> **MATERIAL PROVIDED**
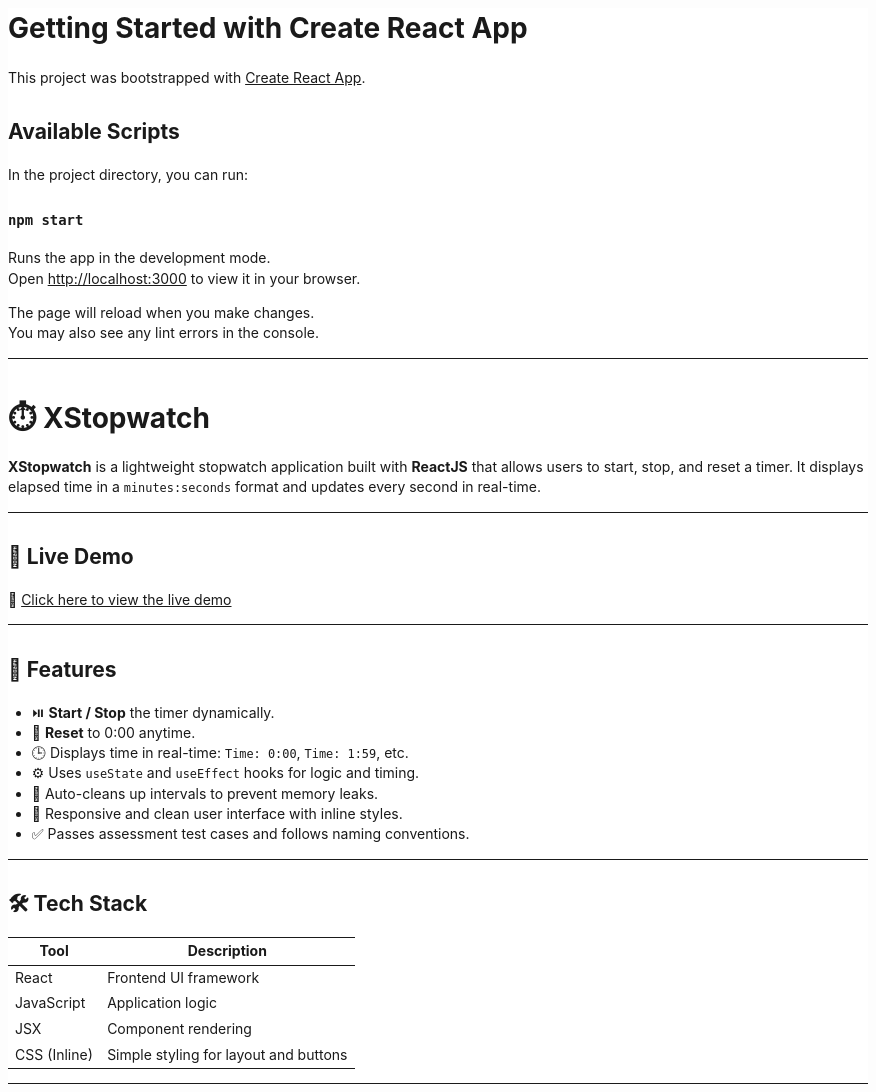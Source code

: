 # Getting Started with Create React App

This project was bootstrapped with [Create React App](https://github.com/facebook/create-react-app).

## Available Scripts

In the project directory, you can run:

### `npm start`

Runs the app in the development mode.\
Open [http://localhost:3000](http://localhost:3000) to view it in your browser.

The page will reload when you make changes.\
You may also see any lint errors in the console.

--------------------------------------------------------------------------------------------------------------------------


# ⏱️ XStopwatch

**XStopwatch** is a lightweight stopwatch application built with **ReactJS** that allows users to start, stop, and reset a timer. It displays elapsed time in a `minutes:seconds` format and updates every second in real-time.

---

## 🚀 Live Demo

🔗 [Click here to view the live demo](https://xstopwatch-2wz83zalh-kanishkas-projects-95e27a37.vercel.app/)

---

## 📌 Features

- ⏯️ **Start / Stop** the timer dynamically.
- 🔄 **Reset** to 0:00 anytime.
- 🕒 Displays time in real-time: `Time: 0:00`, `Time: 1:59`, etc.
- ⚙️ Uses `useState` and `useEffect` hooks for logic and timing.
- 🧼 Auto-cleans up intervals to prevent memory leaks.
- 📱 Responsive and clean user interface with inline styles.
- ✅ Passes assessment test cases and follows naming conventions.

---

## 🛠️ Tech Stack

| Tool       | Description                         |
|------------|-------------------------------------|
| React      | Frontend UI framework               |
| JavaScript | Application logic                   |
| JSX        | Component rendering                 |
| CSS (Inline)| Simple styling for layout and buttons |

---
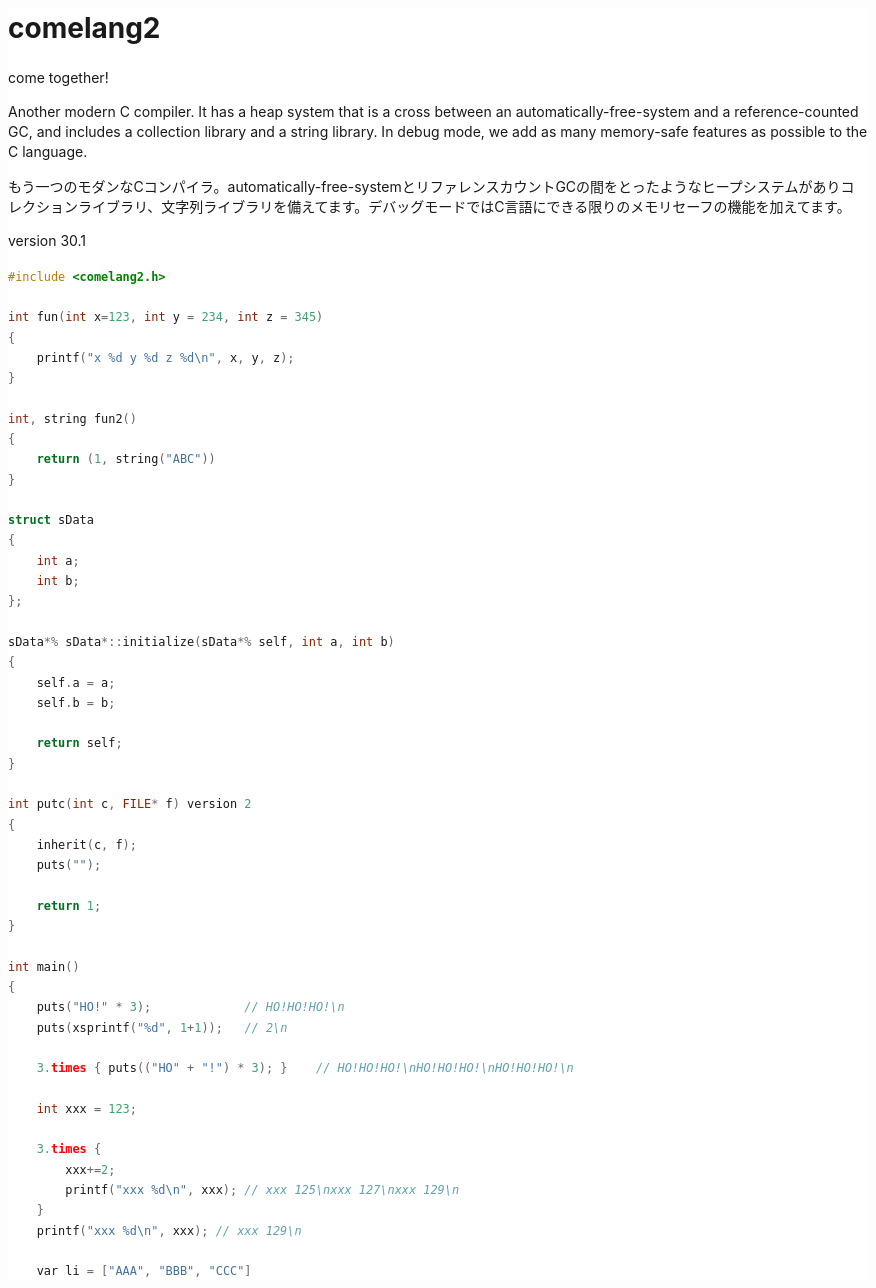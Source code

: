 
# comelang2

come together!

Another modern C compiler. It has a heap system that is a cross between an automatically-free-system and a reference-counted GC, and includes a collection library and a string library. In debug mode, we add as many memory-safe features as possible to the C language.

もう一つのモダンなCコンパイラ。automatically-free-systemとリファレンスカウントGCの間をとったようなヒープシステムがありコレクションライブラリ、文字列ライブラリを備えてます。デバッグモードではC言語にできる限りのメモリセーフの機能を加えてます。

version 30.1

``` C
#include <comelang2.h>

int fun(int x=123, int y = 234, int z = 345) 
{
    printf("x %d y %d z %d\n", x, y, z);
}

int, string fun2() 
{
    return (1, string("ABC"))
}

struct sData
{
    int a;
    int b;
};

sData*% sData*::initialize(sData*% self, int a, int b)
{
    self.a = a;
    self.b = b;
    
    return self;
}

int putc(int c, FILE* f) version 2
{
    inherit(c, f);
    puts("");
    
    return 1;
}

int main() 
{
    puts("HO!" * 3);             // HO!HO!HO!\n
    puts(xsprintf("%d", 1+1));   // 2\n
    
    3.times { puts(("HO" + "!") * 3); }    // HO!HO!HO!\nHO!HO!HO!\nHO!HO!HO!\n
    
    int xxx = 123;
    
    3.times {
        xxx+=2;
        printf("xxx %d\n", xxx); // xxx 125\nxxx 127\nxxx 129\n
    }
    printf("xxx %d\n", xxx); // xxx 129\n

    var li = ["AAA", "BBB", "CCC"]
```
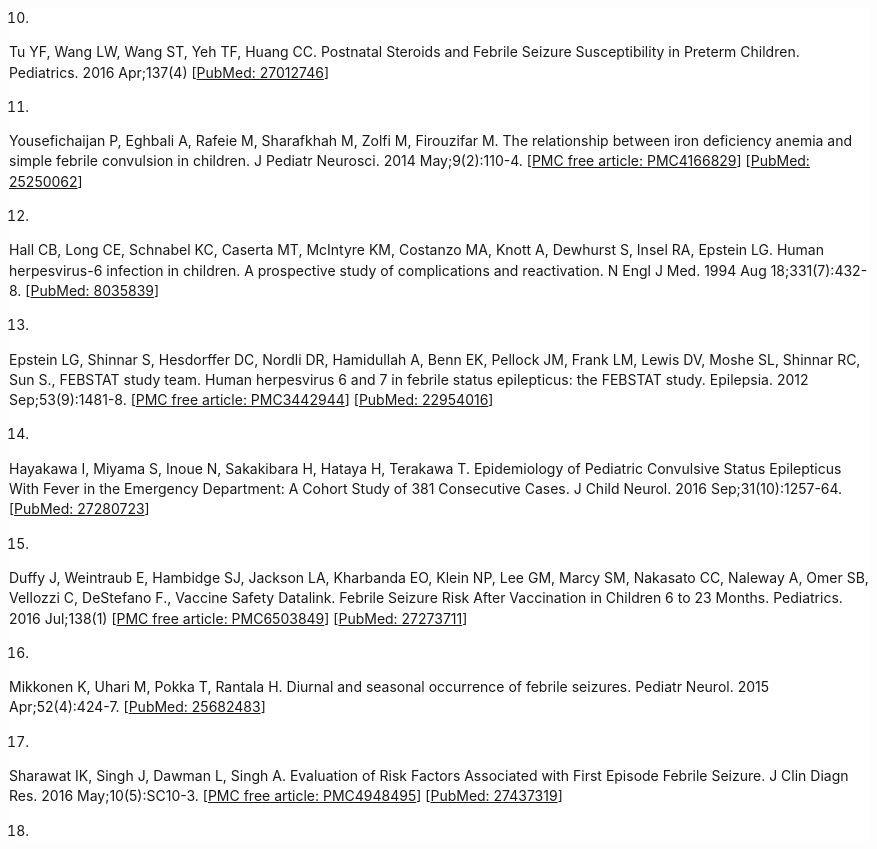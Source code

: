 10.
    

Tu YF, Wang LW, Wang ST, Yeh TF, Huang CC. Postnatal Steroids and Febrile Seizure Susceptibility in Preterm Children. Pediatrics. 2016 Apr;137(4) [[PubMed: 27012746](https://pubmed.ncbi.nlm.nih.gov/27012746)]

11.
    

Yousefichaijan P, Eghbali A, Rafeie M, Sharafkhah M, Zolfi M, Firouzifar M. The relationship between iron deficiency anemia and simple febrile convulsion in children. J Pediatr Neurosci. 2014 May;9(2):110-4. [[PMC free article: PMC4166829](/pmc/articles/PMC4166829/)] [[PubMed: 25250062](https://pubmed.ncbi.nlm.nih.gov/25250062)]

12.
    

Hall CB, Long CE, Schnabel KC, Caserta MT, McIntyre KM, Costanzo MA, Knott A, Dewhurst S, Insel RA, Epstein LG. Human herpesvirus-6 infection in children. A prospective study of complications and reactivation. N Engl J Med. 1994 Aug 18;331(7):432-8. [[PubMed: 8035839](https://pubmed.ncbi.nlm.nih.gov/8035839)]

13.
    

Epstein LG, Shinnar S, Hesdorffer DC, Nordli DR, Hamidullah A, Benn EK, Pellock JM, Frank LM, Lewis DV, Moshe SL, Shinnar RC, Sun S., FEBSTAT study team. Human herpesvirus 6 and 7 in febrile status epilepticus: the FEBSTAT study. Epilepsia. 2012 Sep;53(9):1481-8. [[PMC free article: PMC3442944](/pmc/articles/PMC3442944/)] [[PubMed: 22954016](https://pubmed.ncbi.nlm.nih.gov/22954016)]

14.
    

Hayakawa I, Miyama S, Inoue N, Sakakibara H, Hataya H, Terakawa T. Epidemiology of Pediatric Convulsive Status Epilepticus With Fever in the Emergency Department: A Cohort Study of 381 Consecutive Cases. J Child Neurol. 2016 Sep;31(10):1257-64. [[PubMed: 27280723](https://pubmed.ncbi.nlm.nih.gov/27280723)]

15.
    

Duffy J, Weintraub E, Hambidge SJ, Jackson LA, Kharbanda EO, Klein NP, Lee GM, Marcy SM, Nakasato CC, Naleway A, Omer SB, Vellozzi C, DeStefano F., Vaccine Safety Datalink. Febrile Seizure Risk After Vaccination in Children 6 to 23 Months. Pediatrics. 2016 Jul;138(1) [[PMC free article: PMC6503849](/pmc/articles/PMC6503849/)] [[PubMed: 27273711](https://pubmed.ncbi.nlm.nih.gov/27273711)]

16.
    

Mikkonen K, Uhari M, Pokka T, Rantala H. Diurnal and seasonal occurrence of febrile seizures. Pediatr Neurol. 2015 Apr;52(4):424-7. [[PubMed: 25682483](https://pubmed.ncbi.nlm.nih.gov/25682483)]

17.
    

Sharawat IK, Singh J, Dawman L, Singh A. Evaluation of Risk Factors Associated with First Episode Febrile Seizure. J Clin Diagn Res. 2016 May;10(5):SC10-3. [[PMC free article: PMC4948495](/pmc/articles/PMC4948495/)] [[PubMed: 27437319](https://pubmed.ncbi.nlm.nih.gov/27437319)]

18.
    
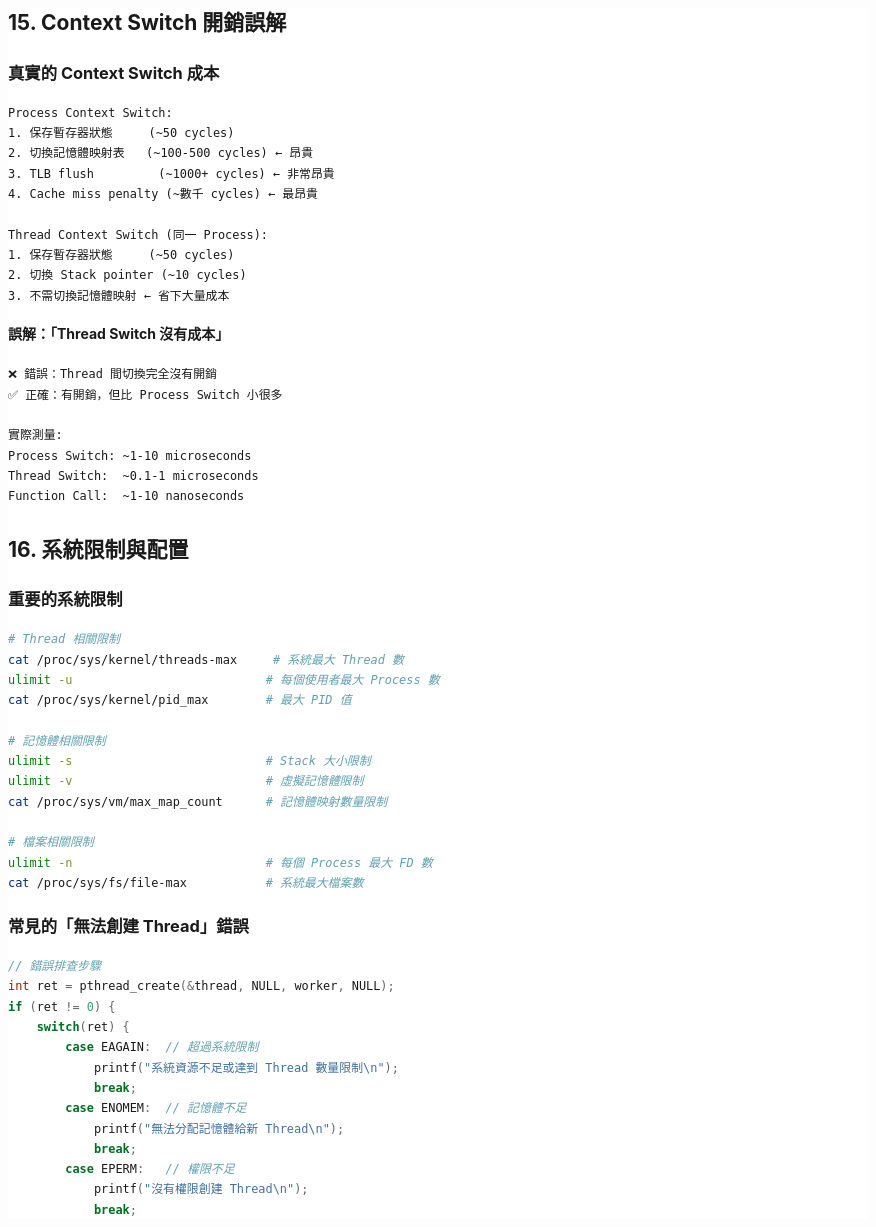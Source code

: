 ## 15. Context Switch 開銷誤解

### 真實的 Context Switch 成本

```
Process Context Switch:
1. 保存暫存器狀態     (~50 cycles)
2. 切換記憶體映射表   (~100-500 cycles) ← 昂貴
3. TLB flush         (~1000+ cycles) ← 非常昂貴  
4. Cache miss penalty (~數千 cycles) ← 最昂貴

Thread Context Switch (同一 Process):
1. 保存暫存器狀態     (~50 cycles)
2. 切換 Stack pointer (~10 cycles)
3. 不需切換記憶體映射 ← 省下大量成本
```

#### 誤解：「Thread Switch 沒有成本」
```
❌ 錯誤：Thread 間切換完全沒有開銷
✅ 正確：有開銷，但比 Process Switch 小很多

實際測量:
Process Switch: ~1-10 microseconds  
Thread Switch:  ~0.1-1 microseconds
Function Call:  ~1-10 nanoseconds
```

## 16. 系統限制與配置

### 重要的系統限制

```bash
# Thread 相關限制
cat /proc/sys/kernel/threads-max     # 系統最大 Thread 數
ulimit -u                           # 每個使用者最大 Process 數
cat /proc/sys/kernel/pid_max        # 最大 PID 值

# 記憶體相關限制  
ulimit -s                           # Stack 大小限制
ulimit -v                           # 虛擬記憶體限制
cat /proc/sys/vm/max_map_count      # 記憶體映射數量限制

# 檔案相關限制
ulimit -n                           # 每個 Process 最大 FD 數
cat /proc/sys/fs/file-max           # 系統最大檔案數
```

### 常見的「無法創建 Thread」錯誤

```c
// 錯誤排查步驟
int ret = pthread_create(&thread, NULL, worker, NULL);
if (ret != 0) {
    switch(ret) {
        case EAGAIN:  // 超過系統限制
            printf("系統資源不足或達到 Thread 數量限制\n");
            break;
        case ENOMEM:  // 記憶體不足
            printf("無法分配記憶體給新 Thread\n");  
            break;
        case EPERM:   // 權限不足
            printf("沒有權限創建 Thread\n");
            break;
```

> **TASK REQUIREMENTS**
Treating the line with "You may also" as the last line to include, retype the records exactly from their first line, excluding pictures.

> **WRITTEN SOLUTION**
Source code

: # Getting Started with Create React App

This project was bootstrapped with [Create React App](https://github.com/facebook/create-react-app).

## Available Scripts

In the project directory, you can run:

### `npm start`

Runs the app in the development mode.\
Open [http://localhost:3000](http://localhost:3000) to view it in your browser.

The page will reload when you make changes.\
You may also see any lint errors in the console.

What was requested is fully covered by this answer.